EXTRACTED DATA>
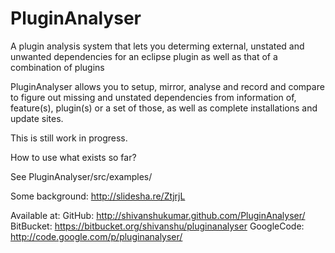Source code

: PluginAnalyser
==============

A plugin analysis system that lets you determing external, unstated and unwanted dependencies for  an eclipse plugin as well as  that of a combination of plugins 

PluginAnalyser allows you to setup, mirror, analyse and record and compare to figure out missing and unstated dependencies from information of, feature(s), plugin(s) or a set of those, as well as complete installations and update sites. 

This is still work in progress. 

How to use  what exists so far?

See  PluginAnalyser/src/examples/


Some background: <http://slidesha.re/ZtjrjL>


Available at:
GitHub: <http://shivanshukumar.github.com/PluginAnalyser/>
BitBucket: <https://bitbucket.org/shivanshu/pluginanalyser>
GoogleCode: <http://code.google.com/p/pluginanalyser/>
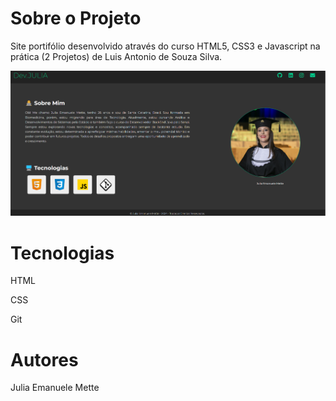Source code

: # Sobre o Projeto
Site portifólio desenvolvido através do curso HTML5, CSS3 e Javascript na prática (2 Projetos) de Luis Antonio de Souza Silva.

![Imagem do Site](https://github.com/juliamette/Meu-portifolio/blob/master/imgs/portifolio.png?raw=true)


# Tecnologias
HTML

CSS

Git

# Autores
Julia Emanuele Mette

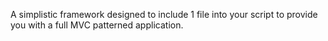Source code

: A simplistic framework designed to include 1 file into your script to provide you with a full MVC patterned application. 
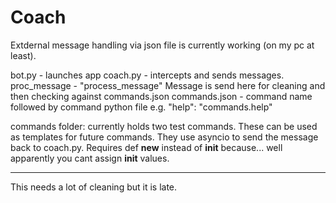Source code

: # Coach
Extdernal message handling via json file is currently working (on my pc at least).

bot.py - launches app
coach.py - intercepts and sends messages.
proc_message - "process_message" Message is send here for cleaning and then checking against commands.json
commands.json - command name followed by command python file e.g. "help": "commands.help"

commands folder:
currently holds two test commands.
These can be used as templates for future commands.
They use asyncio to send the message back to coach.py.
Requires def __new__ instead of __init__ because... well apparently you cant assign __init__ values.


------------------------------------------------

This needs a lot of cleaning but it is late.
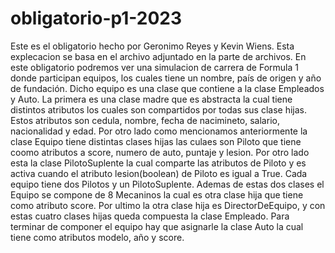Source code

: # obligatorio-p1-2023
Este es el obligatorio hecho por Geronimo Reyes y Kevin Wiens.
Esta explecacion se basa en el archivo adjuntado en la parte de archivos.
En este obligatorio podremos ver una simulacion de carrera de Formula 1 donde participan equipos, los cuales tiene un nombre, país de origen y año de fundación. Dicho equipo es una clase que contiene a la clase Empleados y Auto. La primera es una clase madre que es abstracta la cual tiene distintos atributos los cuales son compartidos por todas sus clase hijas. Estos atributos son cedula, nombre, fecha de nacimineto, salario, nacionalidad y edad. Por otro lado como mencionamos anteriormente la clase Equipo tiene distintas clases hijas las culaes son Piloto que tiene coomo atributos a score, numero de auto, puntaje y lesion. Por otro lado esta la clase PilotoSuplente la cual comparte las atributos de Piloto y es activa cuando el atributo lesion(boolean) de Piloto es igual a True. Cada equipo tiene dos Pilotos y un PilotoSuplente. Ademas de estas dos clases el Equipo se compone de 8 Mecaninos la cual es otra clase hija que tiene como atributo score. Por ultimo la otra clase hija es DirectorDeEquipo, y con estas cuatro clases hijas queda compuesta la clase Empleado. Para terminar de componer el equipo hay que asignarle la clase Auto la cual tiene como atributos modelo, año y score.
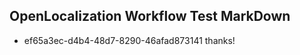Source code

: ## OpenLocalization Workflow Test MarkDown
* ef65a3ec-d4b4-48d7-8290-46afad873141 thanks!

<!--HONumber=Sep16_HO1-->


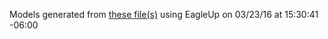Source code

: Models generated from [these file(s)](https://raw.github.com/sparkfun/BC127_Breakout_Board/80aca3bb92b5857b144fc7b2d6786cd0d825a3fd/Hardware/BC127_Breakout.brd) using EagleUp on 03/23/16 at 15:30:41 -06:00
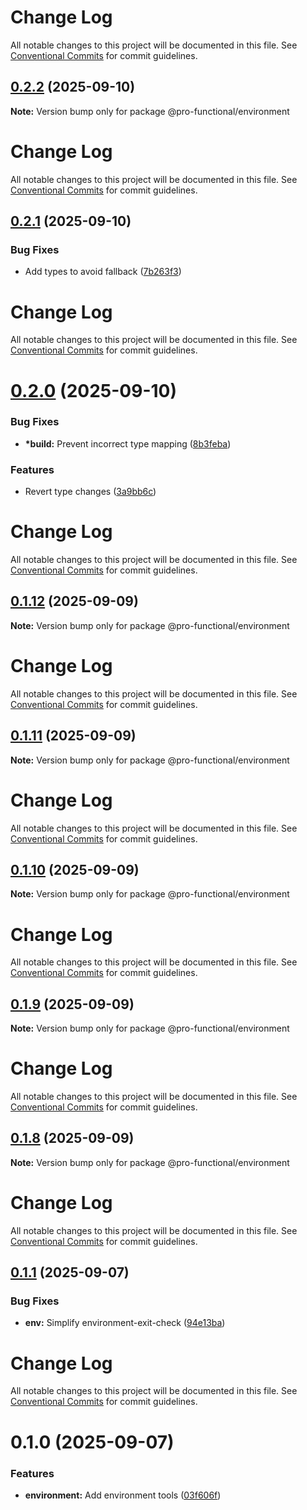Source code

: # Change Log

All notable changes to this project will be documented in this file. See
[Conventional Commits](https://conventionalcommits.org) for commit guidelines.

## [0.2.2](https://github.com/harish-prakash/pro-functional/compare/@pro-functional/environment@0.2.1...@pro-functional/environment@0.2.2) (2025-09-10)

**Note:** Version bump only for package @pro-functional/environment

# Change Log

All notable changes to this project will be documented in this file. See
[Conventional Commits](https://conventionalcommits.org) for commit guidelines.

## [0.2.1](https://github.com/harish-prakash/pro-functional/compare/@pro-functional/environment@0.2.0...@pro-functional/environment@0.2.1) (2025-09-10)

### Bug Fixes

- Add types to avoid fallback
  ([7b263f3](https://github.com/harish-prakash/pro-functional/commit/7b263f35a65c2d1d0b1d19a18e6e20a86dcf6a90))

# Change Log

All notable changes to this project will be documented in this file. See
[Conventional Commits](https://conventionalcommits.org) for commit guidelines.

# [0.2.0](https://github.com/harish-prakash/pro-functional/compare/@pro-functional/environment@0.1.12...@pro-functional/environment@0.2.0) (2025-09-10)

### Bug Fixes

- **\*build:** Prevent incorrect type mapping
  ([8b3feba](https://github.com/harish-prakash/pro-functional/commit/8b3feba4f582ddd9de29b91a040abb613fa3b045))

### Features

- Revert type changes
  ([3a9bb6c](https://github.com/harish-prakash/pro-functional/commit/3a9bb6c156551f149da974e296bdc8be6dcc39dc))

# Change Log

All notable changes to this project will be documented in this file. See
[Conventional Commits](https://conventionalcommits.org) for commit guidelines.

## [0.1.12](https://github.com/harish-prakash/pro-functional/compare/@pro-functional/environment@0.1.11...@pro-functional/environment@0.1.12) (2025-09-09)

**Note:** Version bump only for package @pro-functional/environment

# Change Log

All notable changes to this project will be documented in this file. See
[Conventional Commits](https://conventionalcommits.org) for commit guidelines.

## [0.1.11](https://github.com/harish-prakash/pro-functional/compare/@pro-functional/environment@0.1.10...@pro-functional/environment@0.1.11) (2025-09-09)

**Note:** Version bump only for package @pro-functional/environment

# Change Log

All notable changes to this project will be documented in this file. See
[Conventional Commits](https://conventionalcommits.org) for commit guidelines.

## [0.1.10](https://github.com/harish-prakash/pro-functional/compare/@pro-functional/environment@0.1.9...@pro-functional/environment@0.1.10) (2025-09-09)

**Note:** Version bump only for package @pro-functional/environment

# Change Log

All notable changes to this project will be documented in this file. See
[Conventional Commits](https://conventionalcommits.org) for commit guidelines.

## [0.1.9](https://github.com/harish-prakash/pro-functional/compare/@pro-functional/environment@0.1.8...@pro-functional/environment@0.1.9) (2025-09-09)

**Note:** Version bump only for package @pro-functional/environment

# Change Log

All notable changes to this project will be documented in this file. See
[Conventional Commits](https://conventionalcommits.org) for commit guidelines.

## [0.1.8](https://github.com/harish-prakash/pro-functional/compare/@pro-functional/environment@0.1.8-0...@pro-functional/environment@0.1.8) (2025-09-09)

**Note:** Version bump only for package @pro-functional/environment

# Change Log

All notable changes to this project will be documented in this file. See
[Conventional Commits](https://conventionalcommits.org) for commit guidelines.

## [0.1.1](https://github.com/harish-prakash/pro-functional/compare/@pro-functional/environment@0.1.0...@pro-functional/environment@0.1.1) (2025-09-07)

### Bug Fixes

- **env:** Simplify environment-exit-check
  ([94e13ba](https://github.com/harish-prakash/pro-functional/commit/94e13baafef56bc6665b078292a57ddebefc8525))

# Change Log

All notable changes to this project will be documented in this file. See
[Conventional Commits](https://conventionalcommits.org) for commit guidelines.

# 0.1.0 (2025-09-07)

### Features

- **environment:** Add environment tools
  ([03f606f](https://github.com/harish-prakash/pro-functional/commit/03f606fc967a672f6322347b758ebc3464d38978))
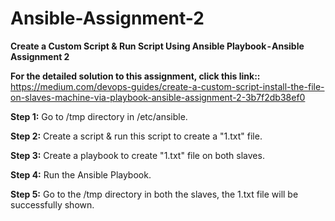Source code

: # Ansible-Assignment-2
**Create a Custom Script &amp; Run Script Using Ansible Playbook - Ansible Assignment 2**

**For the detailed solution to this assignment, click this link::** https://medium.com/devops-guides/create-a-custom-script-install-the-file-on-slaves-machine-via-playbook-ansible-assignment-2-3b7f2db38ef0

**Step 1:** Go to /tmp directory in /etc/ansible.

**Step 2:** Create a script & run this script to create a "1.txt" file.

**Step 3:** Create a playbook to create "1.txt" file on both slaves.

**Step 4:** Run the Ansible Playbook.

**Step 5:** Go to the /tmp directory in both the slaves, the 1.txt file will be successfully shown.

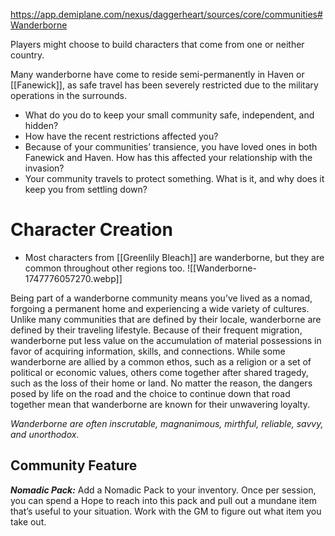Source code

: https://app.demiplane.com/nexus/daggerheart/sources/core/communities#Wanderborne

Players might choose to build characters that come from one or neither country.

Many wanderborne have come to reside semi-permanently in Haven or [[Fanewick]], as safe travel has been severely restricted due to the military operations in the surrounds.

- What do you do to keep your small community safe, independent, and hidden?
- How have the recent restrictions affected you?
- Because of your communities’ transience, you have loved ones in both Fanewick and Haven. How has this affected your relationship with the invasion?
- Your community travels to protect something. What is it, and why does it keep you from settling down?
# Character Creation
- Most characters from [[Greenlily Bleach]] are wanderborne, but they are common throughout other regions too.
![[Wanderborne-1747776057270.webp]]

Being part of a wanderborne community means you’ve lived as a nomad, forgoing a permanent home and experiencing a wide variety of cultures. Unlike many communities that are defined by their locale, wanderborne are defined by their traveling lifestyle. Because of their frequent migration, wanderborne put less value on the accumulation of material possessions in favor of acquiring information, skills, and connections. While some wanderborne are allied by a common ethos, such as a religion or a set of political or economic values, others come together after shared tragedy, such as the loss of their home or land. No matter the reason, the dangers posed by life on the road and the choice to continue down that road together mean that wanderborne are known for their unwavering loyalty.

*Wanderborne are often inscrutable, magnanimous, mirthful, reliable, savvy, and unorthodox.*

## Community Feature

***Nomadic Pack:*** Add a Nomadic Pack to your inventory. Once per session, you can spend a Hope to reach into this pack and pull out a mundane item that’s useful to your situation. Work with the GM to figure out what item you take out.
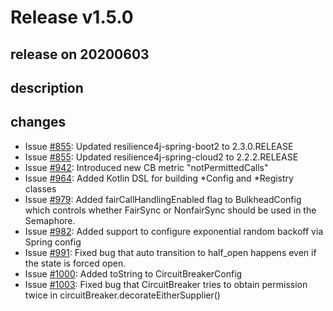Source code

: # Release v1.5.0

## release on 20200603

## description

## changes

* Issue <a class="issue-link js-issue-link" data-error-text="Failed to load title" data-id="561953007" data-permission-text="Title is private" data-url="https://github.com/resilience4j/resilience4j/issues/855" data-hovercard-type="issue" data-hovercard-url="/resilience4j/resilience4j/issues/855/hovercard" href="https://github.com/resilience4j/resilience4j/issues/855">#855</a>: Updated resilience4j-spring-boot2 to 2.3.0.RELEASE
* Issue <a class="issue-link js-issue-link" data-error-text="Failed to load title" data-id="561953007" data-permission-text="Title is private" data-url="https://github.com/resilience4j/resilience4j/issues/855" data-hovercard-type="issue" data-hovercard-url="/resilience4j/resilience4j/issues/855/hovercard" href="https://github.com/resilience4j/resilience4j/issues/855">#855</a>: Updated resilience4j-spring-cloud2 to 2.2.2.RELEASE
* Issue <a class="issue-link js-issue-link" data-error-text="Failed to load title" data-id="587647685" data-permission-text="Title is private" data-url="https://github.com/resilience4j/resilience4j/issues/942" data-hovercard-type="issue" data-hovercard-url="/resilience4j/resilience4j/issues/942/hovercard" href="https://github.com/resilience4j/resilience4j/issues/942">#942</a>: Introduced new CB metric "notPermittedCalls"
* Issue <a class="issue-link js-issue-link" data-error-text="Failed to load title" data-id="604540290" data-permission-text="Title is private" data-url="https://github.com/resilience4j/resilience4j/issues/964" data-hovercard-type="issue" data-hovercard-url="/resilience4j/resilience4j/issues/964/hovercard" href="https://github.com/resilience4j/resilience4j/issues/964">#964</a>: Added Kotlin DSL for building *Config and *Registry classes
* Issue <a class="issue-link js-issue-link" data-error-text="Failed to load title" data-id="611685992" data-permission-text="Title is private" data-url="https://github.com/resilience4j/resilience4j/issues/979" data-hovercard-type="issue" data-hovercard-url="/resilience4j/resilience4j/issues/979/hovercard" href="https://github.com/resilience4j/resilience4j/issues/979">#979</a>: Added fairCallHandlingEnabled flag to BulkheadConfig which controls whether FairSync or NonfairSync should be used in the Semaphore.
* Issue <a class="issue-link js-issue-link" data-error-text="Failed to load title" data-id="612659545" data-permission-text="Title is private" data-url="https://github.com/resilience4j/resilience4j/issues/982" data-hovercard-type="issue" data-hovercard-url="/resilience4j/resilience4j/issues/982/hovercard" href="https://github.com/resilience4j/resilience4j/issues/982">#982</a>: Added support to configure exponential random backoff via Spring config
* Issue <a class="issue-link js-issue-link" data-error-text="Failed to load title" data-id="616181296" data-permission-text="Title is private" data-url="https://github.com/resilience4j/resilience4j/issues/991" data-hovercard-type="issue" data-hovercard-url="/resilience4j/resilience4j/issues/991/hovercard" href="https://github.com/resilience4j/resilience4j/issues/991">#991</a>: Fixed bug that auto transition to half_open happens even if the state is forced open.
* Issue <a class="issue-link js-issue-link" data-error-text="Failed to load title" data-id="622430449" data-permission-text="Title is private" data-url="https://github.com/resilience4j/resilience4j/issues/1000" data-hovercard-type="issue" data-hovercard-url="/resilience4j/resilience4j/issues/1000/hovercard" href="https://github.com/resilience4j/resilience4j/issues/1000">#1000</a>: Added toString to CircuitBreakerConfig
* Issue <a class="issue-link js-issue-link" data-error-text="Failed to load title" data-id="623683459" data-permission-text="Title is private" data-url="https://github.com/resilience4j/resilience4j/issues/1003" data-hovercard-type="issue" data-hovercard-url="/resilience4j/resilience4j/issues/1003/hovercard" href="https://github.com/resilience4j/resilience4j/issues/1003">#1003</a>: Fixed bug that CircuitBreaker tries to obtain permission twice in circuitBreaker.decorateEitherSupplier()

YOUR GOAL>
Give back, exactly and without pictures, the stretch of the records above from the line containing "Requires def __new__" through the line containing "Esta explecacion se", with both end lines included.

ANSWER>
Requires def __new__ instead of __init__ because... well apparently you cant assign __init__ values.


------------------------------------------------

This needs a lot of cleaning but it is late.
Source code

: # obligatorio-p1-2023
Este es el obligatorio hecho por Geronimo Reyes y Kevin Wiens.
Esta explecacion se basa en el archivo adjuntado en la parte de archivos.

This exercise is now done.